I must admit that there have been plenty of times in my life where I've thought to myself that some voters are just plain stupid. There's a good chance that they know little to nothing about the candidates they're voting for, and their choice undoubtedly affects my life in ways I don't want it to; which is just another way of me saying, "What the fuck, if you were gonna be stupid you could have at least picked 'MY' guy!" At the same time though as much as I think I'm informed about the issues and candidates I vote on, there's much in the complexity I either don't have time to investigate, or perhaps I just don't understand. So naturally I have to pull back from my thinking on stupid voters and say, well, to a certain degree many people are going to vote on ideology because they simply don't have the time and/or interest to get involved in the issues and what they are. It makes me wonder then, just what would it mean to be a "stupid voter"?
"Today most Americans will do something morally rotten–they will vote, despite being misinformed, uninformed, and irrational about politics."
First off it's true that we cannot tell from what's being said here what degree of knowledge is required to actually be informed, and to actually be rational, nor does Brennan ever tell us. Secondly, if there was a way to be properly informed (or just plainly informed), he doesn't tell us that either. The only thing we really know is that, based upon his standard for rationality and information gathering, if you're not up to his standards and make a choice in the polls you're being 'morally rotten'. I'd give him the benefit of the doubt here as I'm sure he'd fill in all the blanks with a nice smattering dialectical bullshit, but this is just an ass-hole-ish thing to say. And if that alone weren't enough, he continues:
"As a result, innocent people around the world, including my children and me, will have to suffer the consequences of bad government. "
In other words, misinformed/uninformed votes necessarily leads to 'bad government'. This is just plain stupid and assumes that when the average citizen goes to the polls and votes that there's a choice which naturally leads to 'bad government'. But if that's true then all Brennan is really saying here is that being misinformed to whatever standard he lays out leads to voting (let's say for candidates) that wouldn't have been the candidate he would have voted for. I mean how else do we get 'bad government' according to his definition if not for picking the wrong guy? To put this all in another way, misinformed voting according to Brennan's standard leads only to a statistical likelihood that voting won't go his way. Let's pause for a minute though, because he's about to contradict himself:
"My theory of voting ethics doesn’t require that you get the correct answer, but rather than [sic] you be epistemically justified in voting for what you vote for."
So is there a correct answer or is there not a correct answer (i.e. is there an answer that leads to bad government or isn't there)?

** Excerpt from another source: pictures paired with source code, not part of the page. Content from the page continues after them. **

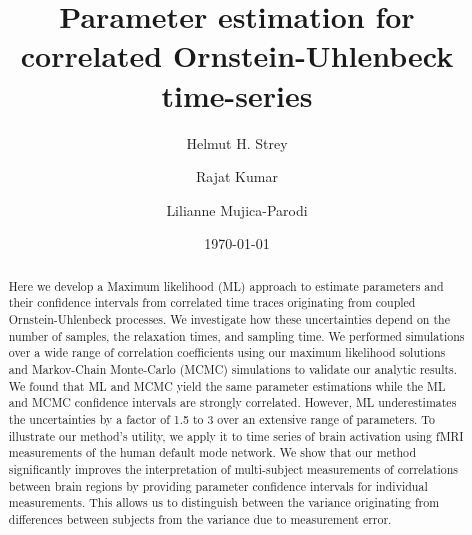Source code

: \documentclass[%
 reprint,
 amsmath,amssymb,
 aps,
]{revtex4-1}
\begin{document}

\title{Parameter estimation for correlated Ornstein-Uhlenbeck time-series}

\author{Helmut H. Strey}
\author{Rajat Kumar}
\author{Lilianne Mujica-Parodi}

\date{\today}%

\begin{abstract}
Here we develop a Maximum likelihood (ML) approach to estimate parameters and their confidence intervals from correlated time traces originating from coupled Ornstein-Uhlenbeck processes.  We investigate how these uncertainties depend on the number of samples, the relaxation times, and sampling time.  We performed simulations over a wide range of correlation coefficients using our maximum likelihood solutions and Markov-Chain Monte-Carlo (MCMC) simulations to validate our analytic results.  We found that ML and MCMC yield the same parameter estimations while the ML and MCMC confidence intervals are strongly correlated. However, ML underestimates the uncertainties by a factor of 1.5 to 3 over an extensive range of parameters.  To illustrate our method's utility, we apply it to time series of brain activation using fMRI measurements of the human default mode network.  We show that our method significantly improves the interpretation of multi-subject measurements of correlations between brain regions by providing parameter confidence intervals for individual measurements.  This allows us to distinguish between the variance originating from differences between subjects from the variance due to measurement error.
\end{abstract}
\end{document}
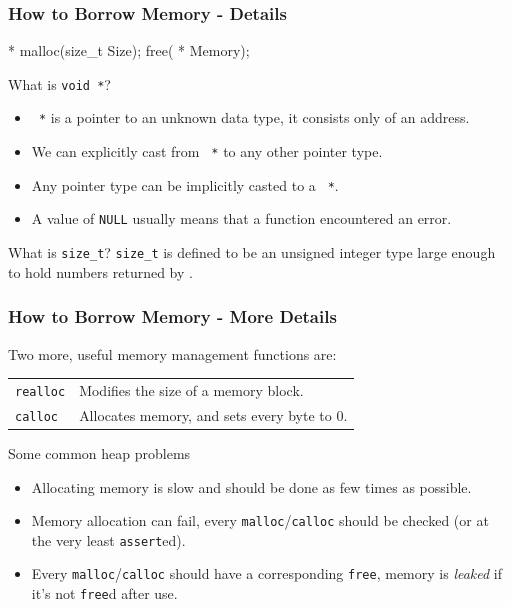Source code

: \documentclass[smaller,table]{beamer}
\begin{document}
\begin{frame}[fragile]
\frametitle{How to Borrow Memory - Details}
\begin{semiverbatim}
       * malloc(size_t Size);
       free( * Memory);
\end{semiverbatim}
\begin{block}{What is {\tt void *}?}
\begin{itemize}
\item {\tt {} *} is a pointer to an unknown data type, it consists only of an address.
\item We can explicitly cast from {\tt {} *} to any other pointer type.
\item Any pointer type can be implicitly casted to a {\tt {} *}.
\item A value of {\tt NULL} usually means that a function encountered an error.
\end{itemize}
\end{block}

\begin{block}{What is {\tt size\_t}?}
{\tt size\_t} is defined to be an unsigned integer type large enough to hold numbers returned by {\tt {}}.
\end{block}
\end{frame}

\begin{frame}
\frametitle{How to Borrow Memory - More Details}
Two more, useful memory management functions are:
\begin{center}
\begin{tabular}{l l}
\tt realloc&Modifies the size of a memory block.\\
\tt calloc&Allocates memory, and sets every byte to 0.\\
\end{tabular}
\end{center}
\begin{alertblock}{Some common heap problems}
\begin{itemize}
\item Allocating memory is slow and should be done as few times as possible.
\item Memory allocation can fail, every {\tt malloc}/{\tt calloc} should be checked (or at the very least {\tt assert}ed).
\item Every {\tt malloc}/{\tt calloc} should have a corresponding {\tt free}, memory is \emph{leaked} if it's not {\tt free}d after use.
\end{itemize}
\end{alertblock}
\end{frame}
\end{document}
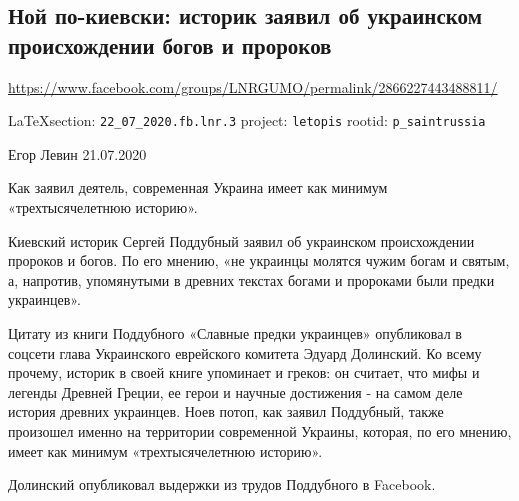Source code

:  
 
  
\subsection{Ной по-киевски: историк заявил об украинском происхождении богов и пророков}
\url{https://www.facebook.com/groups/LNRGUMO/permalink/2866227443488811/}

\vspace{0.5cm}
{\small\LaTeX section: \verb|22_07_2020.fb.lnr.3| project: \verb|letopis| rootid: \verb|p_saintrussia|}
\vspace{0.5cm}


Егор Левин
21.07.2020

Как заявил деятель, современная Украина имеет как минимум «трехтысячелетнюю
историю».

Киевский историк Сергей Поддубный заявил об украинском происхождении пророков и
богов. По его мнению, «не украинцы молятся чужим богам и святым, а, напротив,
упомянутыми в древних текстах богами и пророками были предки украинцев».

Цитату из книги Поддубного «Славные предки украинцев» опубликовал в соцсети
глава Украинского еврейского комитета Эдуард Долинский. Ко всему прочему,
историк в своей книге упоминает и греков: он считает, что мифы и легенды
Древней Греции, ее герои и научные достижения - на самом деле история древних
украинцев.  Ноев потоп, как заявил Поддубный, также произошел именно на
территории современной Украины, которая, по его мнению, имеет как минимум
«трехтысячелетнюю историю».

Долинский опубликовал выдержки из трудов Поддубного в Facebook.
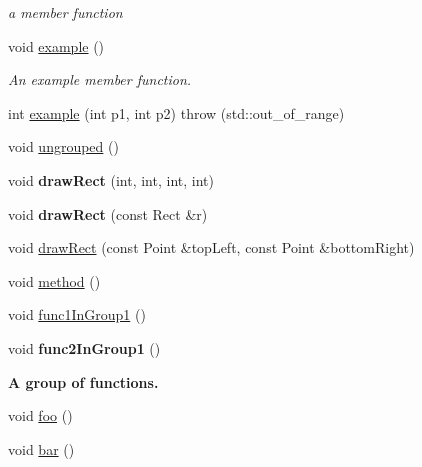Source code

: \begin{DoxyCompactItemize}
\begin{DoxyCompactList}\small\item\em a member function \end{DoxyCompactList}\item 
void \hyperlink{class_test_afa2b50f4716fc3b42221a72e676e1422}{example} ()
\begin{DoxyCompactList}\small\item\em An example member function. \end{DoxyCompactList}\item 
int \hyperlink{class_test_a60df6e1ec372d0a6e12429873f87a06f}{example} (int p1, int p2)  throw (std\-::out\-\_\-of\-\_\-range)
\item 
void \hyperlink{class_test_acd63d4d5e7bb092087f3e5dfeac6bd96}{ungrouped} ()
\item 
\hypertarget{class_test_a45ad96862a0aa8ad8993a75356e3a6e2}{void {\bfseries draw\-Rect} (int, int, int, int)}\label{class_test_a45ad96862a0aa8ad8993a75356e3a6e2}

\item 
\hypertarget{class_test_ab694ef31f21b39129051d079925cc271}{void {\bfseries draw\-Rect} (const Rect \&r)}\label{class_test_ab694ef31f21b39129051d079925cc271}

\item 
void \hyperlink{class_test_a1d33d23a5f66af0843d22a021f6a1f86}{draw\-Rect} (const Point \&top\-Left, const Point \&bottom\-Right)
\item 
void \hyperlink{class_test_ab202ef3dbfe96b1fef0b45b8c6844c37}{method} ()
\end{DoxyCompactItemize}
{\bf }\par
\begin{DoxyCompactItemize}
\item 
void \hyperlink{class_test_a9a4244281b20ec21e06d07e6203b8644}{func1\-In\-Group1} ()
\item 
\hypertarget{class_test_a1c88d8c249f4fc6bf63b2f7b5b2e9130}{void {\bfseries func2\-In\-Group1} ()}\label{class_test_a1c88d8c249f4fc6bf63b2f7b5b2e9130}

\end{DoxyCompactItemize}

\begin{Indent}{\bf A group of functions.}\par
\begin{DoxyCompactItemize}
\item 
void \hyperlink{class_test_ac07863d69ae41a4e395b31f73b35fbcd}{foo} ()
\item 
void \hyperlink{class_test_a49a4b11e50430aa0a78de989ea99e082}{bar} ()
\end{DoxyCompactItemize}
\end{Indent}
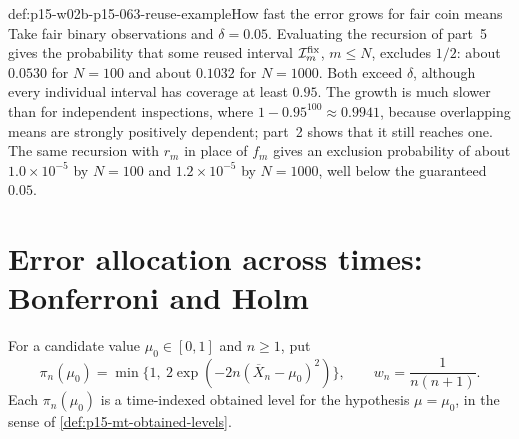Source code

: \begin{hbexample}{def:p15-w02b-p15-063-reuse-example}{How fast the error grows for fair coin means}
Take fair binary observations and \(\delta=0.05\). Evaluating the
recursion of part~5 gives the probability that some reused interval
\(\mathcal I^{\rm fix}_m\), \(m\leq N\), excludes \(1/2\): about
\(0.0530\) for \(N=100\) and about \(0.1032\) for \(N=1000\). Both
exceed \(\delta\), although every individual interval has coverage at
least \(0.95\). The growth is much slower than for independent
inspections, where \(1-0.95^{100}\approx0.9941\), because overlapping
means are strongly positively dependent; part~2 shows that it still
reaches one. The same recursion with \(r_m\) in place of \(f_m\) gives an
exclusion probability of about \(1.0\times10^{-5}\) by \(N=100\) and
\(1.2\times10^{-5}\) by \(N=1000\), well below the guaranteed \(0.05\).
\end{hbexample}

\section{Error allocation across times: Bonferroni and Holm}
\label{sec:p15-w02b-p15-063-allocation}

For a candidate value \(\mu_0\in[0,1]\) and \(n\geq1\), put
\[
 \pi_n(\mu_0)=\min\{1,\ 2\exp(-2n(\overline X_n-\mu_0)^2)\},
 \qquad w_n=\frac1{n(n+1)} .
\]
Each \(\pi_n(\mu_0)\) is a time-indexed obtained level for the hypothesis
\(\mu=\mu_0\), in the sense of \cref{def:p15-mt-obtained-levels}.

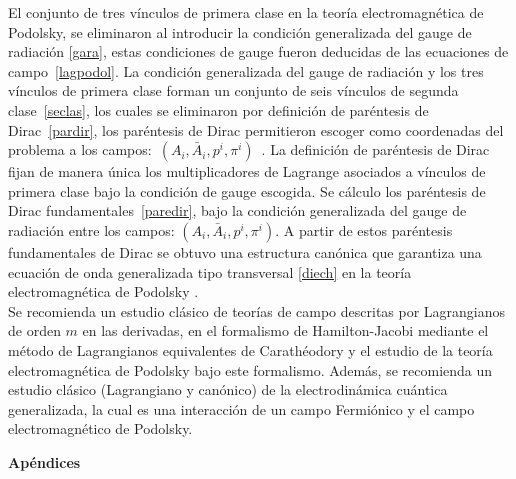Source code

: \documentclass[a4paper,12pt]{article}
\begin{document}
El conjunto de tres vínculos de primera clase en la teoría electromagnética de \mbox{Podolsky,} se eliminaron al introducir la condición generalizada del gauge de radiación \eqref{gara}, estas condiciones de gauge fueron deducidas de las \mbox{ecuaciones} de \mbox{campo \eqref{lagpodol}.} La condición generalizada del gauge de radiación y los tres vínculos de primera clase forman un conjunto de seis vínculos de segunda \mbox{clase \eqref{seclas},} los cuales se eliminaron por definición de paréntesis de \mbox{Dirac \eqref{pardir},} los paréntesis de Dirac \mbox{permitieron} escoger como coordenadas del problema a los \mbox{campos: $(A_i,\bar{A}_i,p^i,\pi^i)$ \cite{podolsky}.} La definición de paréntesis de Dirac fijan de manera única los multiplicadores de Lagrange asociados a vínculos de primera clase bajo la condición de gauge escogida. Se cálculo los paréntesis de Dirac \mbox{fundamentales \eqref{paredir},} bajo la condición generalizada del gauge de radiación entre los campos: $(A_i,\bar{A}_i,p^i,\pi^i)$. A partir de estos paréntesis fundamentales de Dirac se obtuvo una estructura canónica que garantiza una ecuación de onda generalizada tipo transversal \eqref{diech} en la teoría electromagnética de Podolsky  \cite{podolsky}.
\\

Se recomienda un estudio clásico de teorías de campo descritas por Lagrangianos de orden $m$ en las derivadas, en el formalismo de Hamilton-Jacobi mediante el método de Lagrangianos equivalentes de Carathéodory y el estudio de la teoría electromagnética de Podolsky bajo este formalismo. Además, se recomienda un estudio clásico (Lagrangiano y canónico) de la electrodinámica cuántica generalizada, la cual es una interacción de un campo Fermiónico y el campo electromagnético de Podolsky.
\newpage
\appendix
\centerline{\textbf{Apéndices}}
\vspace{0,5cm}
\\
\end{document}
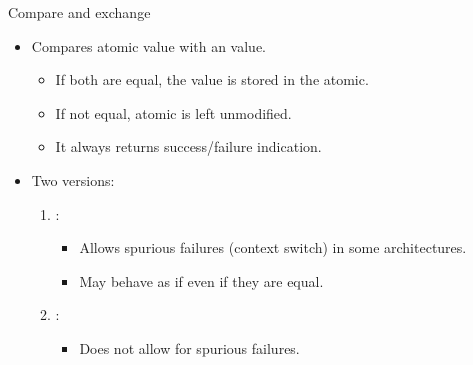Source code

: \begin{frame}[t,fragile]{Compare and exchange}
\begin{itemize}
  \item Compares atomic value with an  value.
    \begin{itemize}
      \item If both are equal, the  value is stored in the atomic.
      \item If not equal, atomic is left unmodified.
      \item It always returns success/failure indication.
    \end{itemize}

  \item Two versions:
    \begin{enumerate}
      \item {}:
        \begin{itemize}
          \item Allows spurious failures (context switch) in some architectures.
          \item May behave as if \cppid{*} even if they are equal.
        \end{itemize}
      \item {}:
        \begin{itemize}
          \item Does not allow for spurious failures.
        \end{itemize}
    \end{enumerate}
\end{itemize}
\end{frame}

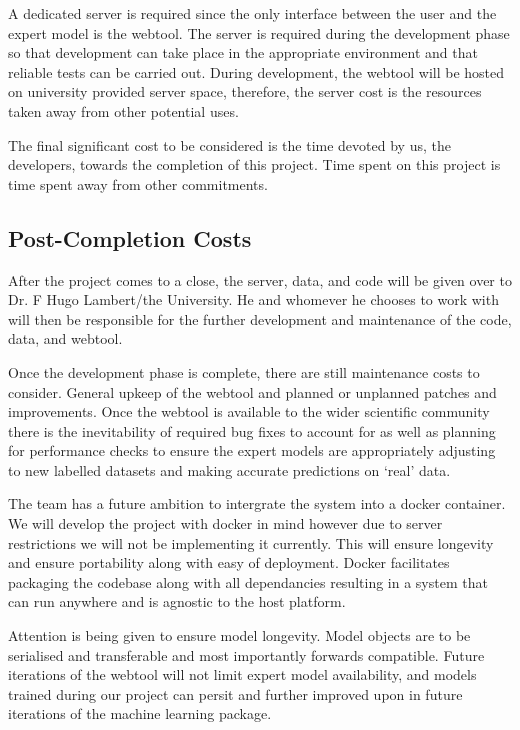 \documentclass{ecmm427_assignment}
\begin{document}
 A dedicated server is required since the only interface between the user and the expert model is the webtool. The server is required during the development phase so that development can take place in the appropriate environment and that reliable tests can be carried out. During development, the webtool will be hosted on university provided server space, therefore, the server cost is the resources taken away from other potential uses.

 The final significant cost to be considered is the time devoted by us, the developers, towards the completion of this project. Time spent on this project is time spent away from other commitments.

\subsection{Post-Completion Costs}

 After the project comes to a close, the server, data, and code will be given over to Dr. F Hugo Lambert/the University. He and whomever he chooses to work with will then be responsible for the further development and maintenance of the code, data, and webtool.

 Once the development phase is complete, there are still maintenance costs to consider. General upkeep of the webtool and planned or unplanned patches and improvements. Once the webtool is available to the wider scientific community there is the inevitability of required bug fixes to account for as well as planning for performance checks to ensure the expert models are appropriately adjusting to new labelled datasets and making accurate predictions on ‘real’ data.

 The team has a future ambition to intergrate the system into a docker container. We will develop the project with docker in mind however due to server restrictions we will not be implementing it currently. This will ensure longevity and ensure portability along with easy of deployment. Docker facilitates packaging the codebase along with all dependancies resulting in a system that can run anywhere and is agnostic to the host platform.

Attention is being given to ensure model longevity. Model objects are to be serialised and transferable and most importantly forwards compatible. Future iterations of the webtool will not limit expert model availability, and models trained during our project can persit and further improved upon in future iterations of the machine learning package.  
\end{document}

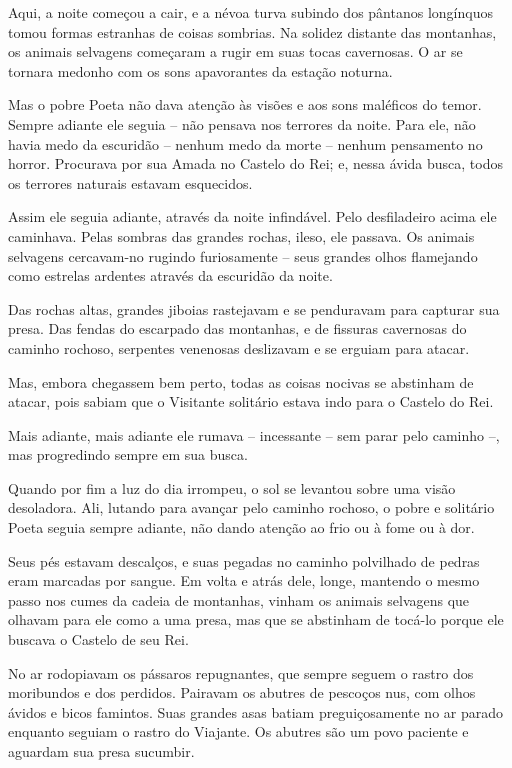 Aqui, a noite começou a cair, e a névoa turva subindo dos pântanos
longínquos tomou formas estranhas de coisas sombrias. Na solidez
distante das montanhas, os animais selvagens começaram a rugir em suas
tocas cavernosas. O ar se tornara medonho com os sons apavorantes da
estação noturna.

Mas o pobre Poeta não dava atenção às visões e aos sons maléficos do
temor. Sempre adiante ele seguia -- não pensava nos terrores da noite.
Para ele, não havia medo da escuridão -- nenhum medo da morte -- nenhum
pensamento no horror. Procurava por sua Amada no Castelo do Rei; e,
nessa ávida busca, todos os terrores naturais estavam esquecidos.

Assim ele seguia adiante, através da noite infindável. Pelo desfiladeiro
acima ele caminhava. Pelas sombras das grandes rochas, ileso, ele
passava. Os animais selvagens cercavam-no rugindo furiosamente -- seus
grandes olhos flamejando como estrelas ardentes através da escuridão da
noite.

Das rochas altas, grandes jiboias rastejavam e se penduravam para
capturar sua presa. Das fendas do escarpado das montanhas, e de fissuras
cavernosas do caminho rochoso, serpentes venenosas deslizavam e se
erguiam para atacar.

Mas, embora chegassem bem perto, todas as coisas nocivas se abstinham de
atacar, pois sabiam que o Visitante solitário estava indo para o Castelo
do Rei.

Mais adiante, mais adiante ele rumava -- incessante -- sem parar pelo
caminho --, mas progredindo sempre em sua busca.

Quando por fim a luz do dia irrompeu, o sol se levantou sobre uma visão
desoladora. Ali, lutando para avançar pelo caminho rochoso, o pobre e
solitário Poeta seguia sempre adiante, não dando atenção ao frio ou à
fome ou à dor.

Seus pés estavam descalços, e suas pegadas no caminho polvilhado de
pedras eram marcadas por sangue. Em volta e atrás dele, longe, mantendo
o mesmo passo nos cumes da cadeia de montanhas, vinham os animais
selvagens que olhavam para ele como a uma presa, mas que se abstinham de
tocá-lo porque ele buscava o Castelo de seu Rei.

No ar rodopiavam os pássaros repugnantes, que sempre seguem o rastro dos
moribundos e dos perdidos. Pairavam os abutres de pescoços nus, com
olhos ávidos e bicos famintos. Suas grandes asas batiam preguiçosamente
no ar parado enquanto seguiam o rastro do Viajante. Os abutres são um
povo paciente e aguardam sua presa sucumbir.

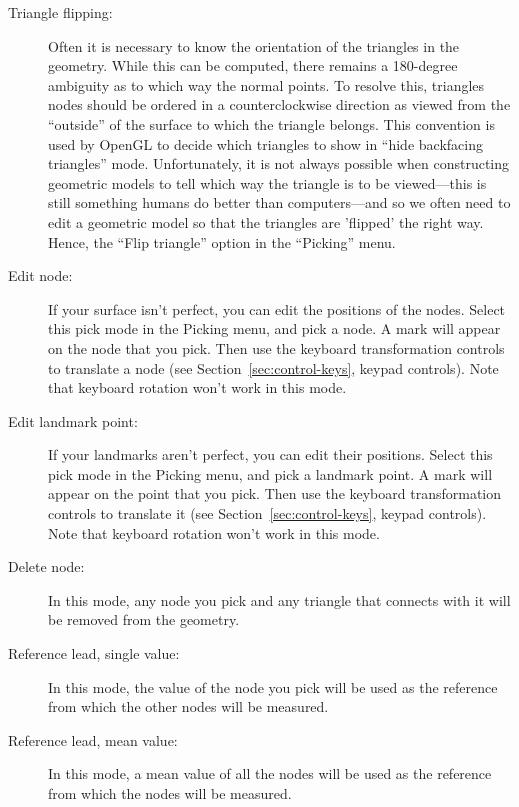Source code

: \begin{description}
  \item[Triangle flipping: ] Often it is necessary to know the orientation
    of the triangles in the geometry.  While this can be computed, there
    remains a 180-degree ambiguity as to which way the normal points.  To
    resolve this, triangles nodes should be ordered in a counterclockwise
    direction as viewed from the ``outside'' of the surface to which the
    triangle belongs.  This convention is used by OpenGL to decide which
    triangles to show in ``hide backfacing triangles'' mode.
    Unfortunately, it is not always possible when constructing geometric
    models to tell which way the triangle is to be viewed---this is still
    something humans do better than computers---and so we often need to
    edit a geometric model so that the triangles are 'flipped' the right
    way.  Hence, the ``Flip triangle'' option in the ``Picking'' menu.
    
  \item[Edit node: ] If your surface isn't perfect, you can edit the
    positions of the nodes.  Select this pick mode in the Picking menu, and
    pick a node.  A mark will appear on the node that you pick.  Then use
    the keyboard transformation controls to translate a node (see
    Section~\ref{sec:control-keys}, keypad controls).  Note that keyboard
    rotation won't work in this mode.
    
  \item[Edit landmark point: ] If your landmarks aren't perfect, you can
    edit their positions.  Select this pick mode in the Picking menu, and
    pick a landmark point.  A mark will appear on the point that you pick.
    Then use the keyboard transformation controls to translate it (see
    Section~\ref{sec:control-keys}, keypad controls).  Note that keyboard
    rotation won't work in this mode.
    
  \item[Delete node: ] In this mode, any node you pick and any triangle
    that connects with it will be removed from the geometry.
    
  \item[Reference lead, single value: ] In this mode, the value of the node
    you pick will be used as the reference from which the other nodes will
    be measured.
    
  \item[Reference lead, mean value: ] In this mode, a mean value of all the
    nodes will be used as the reference from which the nodes will be
    measured.
\end{description}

Putting aside the fact that the majority of voters don't even understand what epistemically justified means, can you be epistemically justified in making a choice that Brennan would disagree with? And if it's really just all about being informed and justified in your choice, than how could we ever satisfy Brennan if as a result of the informed choice we make we still end up with what he'd call 'bad government'? Finally, one has to also bare in mind that citizens don't so much make choices as they are given choices, i.e. in the case of presidential elections and positions in office, we don't get the choice of picking who these folks are going to be, we're just given an ultimate choice. (Arguable you can make a 'write in' choice.) Finally Brennan says:
"No, the problem with my fellow citizens isn’t so much what they vote for by why they vote. The overwhelming majority of them haven’t put in the proper care to develop their political beliefs in a rational way, on the basis of the best available evidence. They are like drunk drivers who force me to drive with them. They are like incompetent surgeons who force me to go under their knives. They are like jurors trying a capital murder case, who find the defendant guilty without having paid attention to the evidence, or because they evaluated the evidence in a bigoted or irrational way."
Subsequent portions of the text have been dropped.